- _Assigned task_: Copy the data that follows exactly as it is, excluding all pictures.

- _Records supplied_:
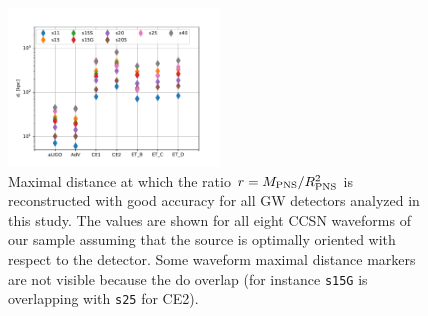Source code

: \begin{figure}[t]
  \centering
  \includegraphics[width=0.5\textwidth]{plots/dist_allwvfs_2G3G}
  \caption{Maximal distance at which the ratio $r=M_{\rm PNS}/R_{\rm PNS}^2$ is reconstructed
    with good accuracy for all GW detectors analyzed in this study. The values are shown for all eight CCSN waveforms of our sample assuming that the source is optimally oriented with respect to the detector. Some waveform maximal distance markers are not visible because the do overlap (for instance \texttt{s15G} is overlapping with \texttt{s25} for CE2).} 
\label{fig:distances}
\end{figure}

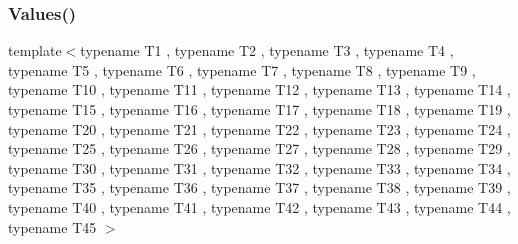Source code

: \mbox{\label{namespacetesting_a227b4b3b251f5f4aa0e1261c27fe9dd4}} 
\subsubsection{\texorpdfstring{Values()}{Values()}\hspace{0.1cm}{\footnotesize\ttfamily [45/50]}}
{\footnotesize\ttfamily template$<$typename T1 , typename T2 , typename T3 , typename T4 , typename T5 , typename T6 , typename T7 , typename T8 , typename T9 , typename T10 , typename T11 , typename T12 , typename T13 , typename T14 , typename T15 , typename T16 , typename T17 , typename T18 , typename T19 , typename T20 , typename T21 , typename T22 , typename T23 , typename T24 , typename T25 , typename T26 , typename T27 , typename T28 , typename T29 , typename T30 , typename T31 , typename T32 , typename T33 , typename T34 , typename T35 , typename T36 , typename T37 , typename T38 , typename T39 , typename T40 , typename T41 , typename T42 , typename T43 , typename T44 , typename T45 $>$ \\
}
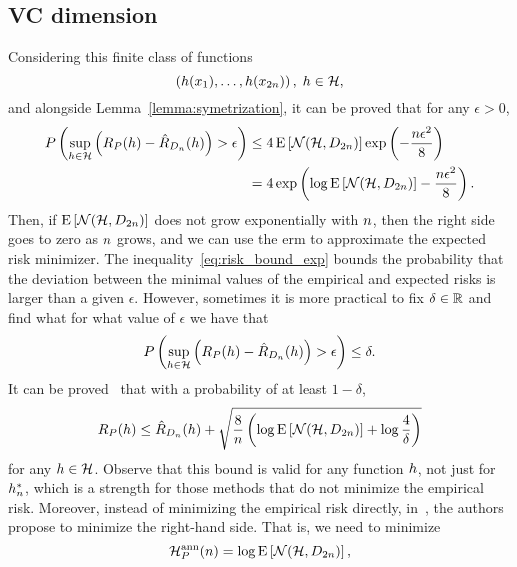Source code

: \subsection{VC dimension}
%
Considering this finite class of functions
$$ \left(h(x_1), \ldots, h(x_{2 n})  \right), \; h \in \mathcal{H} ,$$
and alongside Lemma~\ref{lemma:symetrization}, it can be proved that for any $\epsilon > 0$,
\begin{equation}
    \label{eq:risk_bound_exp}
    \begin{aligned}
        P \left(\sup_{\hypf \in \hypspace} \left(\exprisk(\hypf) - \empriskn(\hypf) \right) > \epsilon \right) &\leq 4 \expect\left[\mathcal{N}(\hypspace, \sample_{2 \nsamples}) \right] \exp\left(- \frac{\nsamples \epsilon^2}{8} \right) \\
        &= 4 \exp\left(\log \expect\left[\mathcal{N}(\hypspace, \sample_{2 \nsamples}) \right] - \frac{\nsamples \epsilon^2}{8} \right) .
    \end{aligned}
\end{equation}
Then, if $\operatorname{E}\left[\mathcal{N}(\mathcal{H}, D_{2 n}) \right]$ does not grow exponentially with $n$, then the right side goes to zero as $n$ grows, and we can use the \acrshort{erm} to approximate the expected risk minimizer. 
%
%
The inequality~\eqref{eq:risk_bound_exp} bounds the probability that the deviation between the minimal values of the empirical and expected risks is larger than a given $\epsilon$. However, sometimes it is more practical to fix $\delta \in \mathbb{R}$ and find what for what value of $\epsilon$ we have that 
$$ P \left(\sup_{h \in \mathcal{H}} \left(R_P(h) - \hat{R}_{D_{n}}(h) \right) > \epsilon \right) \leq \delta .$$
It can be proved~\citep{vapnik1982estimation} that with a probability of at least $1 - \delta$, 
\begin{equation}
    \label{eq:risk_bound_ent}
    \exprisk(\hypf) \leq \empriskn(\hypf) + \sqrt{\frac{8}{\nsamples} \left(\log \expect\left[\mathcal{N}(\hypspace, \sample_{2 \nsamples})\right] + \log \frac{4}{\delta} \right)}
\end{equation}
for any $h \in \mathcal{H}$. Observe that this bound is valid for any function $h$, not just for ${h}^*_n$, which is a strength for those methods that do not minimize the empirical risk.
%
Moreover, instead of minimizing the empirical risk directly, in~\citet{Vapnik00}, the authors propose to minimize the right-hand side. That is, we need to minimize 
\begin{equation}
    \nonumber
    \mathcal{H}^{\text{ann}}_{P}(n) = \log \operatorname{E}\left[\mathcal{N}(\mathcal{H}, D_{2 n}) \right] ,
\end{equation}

- _Solution for this problem_:
Source code

: \begin{figure}[t]
  \centering
  \includegraphics[width=0.5\textwidth]{plots/dist_allwvfs_2G3G}
  \caption{Maximal distance at which the ratio $r=M_{\rm PNS}/R_{\rm PNS}^2$ is reconstructed
    with good accuracy for all GW detectors analyzed in this study. The values are shown for all eight CCSN waveforms of our sample assuming that the source is optimally oriented with respect to the detector. Some waveform maximal distance markers are not visible because the do overlap (for instance \texttt{s15G} is overlapping with \texttt{s25} for CE2).} 
\label{fig:distances}
\end{figure}

Source code

: \mbox{\label{namespacetesting_a227b4b3b251f5f4aa0e1261c27fe9dd4}} 
\subsubsection{\texorpdfstring{Values()}{Values()}\hspace{0.1cm}{\footnotesize\ttfamily [45/50]}}
{\footnotesize\ttfamily template$<$typename T1 , typename T2 , typename T3 , typename T4 , typename T5 , typename T6 , typename T7 , typename T8 , typename T9 , typename T10 , typename T11 , typename T12 , typename T13 , typename T14 , typename T15 , typename T16 , typename T17 , typename T18 , typename T19 , typename T20 , typename T21 , typename T22 , typename T23 , typename T24 , typename T25 , typename T26 , typename T27 , typename T28 , typename T29 , typename T30 , typename T31 , typename T32 , typename T33 , typename T34 , typename T35 , typename T36 , typename T37 , typename T38 , typename T39 , typename T40 , typename T41 , typename T42 , typename T43 , typename T44 , typename T45 $>$ \\
}
Source code

: \subsection{VC dimension}
%
Considering this finite class of functions
$$ \left(h(x_1), \ldots, h(x_{2 n})  \right), \; h \in \mathcal{H} ,$$
and alongside Lemma~\ref{lemma:symetrization}, it can be proved that for any $\epsilon > 0$,
\begin{equation}
    \label{eq:risk_bound_exp}
    \begin{aligned}
        P \left(\sup_{\hypf \in \hypspace} \left(\exprisk(\hypf) - \empriskn(\hypf) \right) > \epsilon \right) &\leq 4 \expect\left[\mathcal{N}(\hypspace, \sample_{2 \nsamples}) \right] \exp\left(- \frac{\nsamples \epsilon^2}{8} \right) \\
        &= 4 \exp\left(\log \expect\left[\mathcal{N}(\hypspace, \sample_{2 \nsamples}) \right] - \frac{\nsamples \epsilon^2}{8} \right) .
    \end{aligned}
\end{equation}
Then, if $\operatorname{E}\left[\mathcal{N}(\mathcal{H}, D_{2 n}) \right]$ does not grow exponentially with $n$, then the right side goes to zero as $n$ grows, and we can use the \acrshort{erm} to approximate the expected risk minimizer. 
%
%
The inequality~\eqref{eq:risk_bound_exp} bounds the probability that the deviation between the minimal values of the empirical and expected risks is larger than a given $\epsilon$. However, sometimes it is more practical to fix $\delta \in \mathbb{R}$ and find what for what value of $\epsilon$ we have that 
$$ P \left(\sup_{h \in \mathcal{H}} \left(R_P(h) - \hat{R}_{D_{n}}(h) \right) > \epsilon \right) \leq \delta .$$
It can be proved~\citep{vapnik1982estimation} that with a probability of at least $1 - \delta$, 
\begin{equation}
    \label{eq:risk_bound_ent}
    \exprisk(\hypf) \leq \empriskn(\hypf) + \sqrt{\frac{8}{\nsamples} \left(\log \expect\left[\mathcal{N}(\hypspace, \sample_{2 \nsamples})\right] + \log \frac{4}{\delta} \right)}
\end{equation}
for any $h \in \mathcal{H}$. Observe that this bound is valid for any function $h$, not just for ${h}^*_n$, which is a strength for those methods that do not minimize the empirical risk.
%
Moreover, instead of minimizing the empirical risk directly, in~\citet{Vapnik00}, the authors propose to minimize the right-hand side. That is, we need to minimize 
\begin{equation}
    \nonumber
    \mathcal{H}^{\text{ann}}_{P}(n) = \log \operatorname{E}\left[\mathcal{N}(\mathcal{H}, D_{2 n}) \right] ,
\end{equation}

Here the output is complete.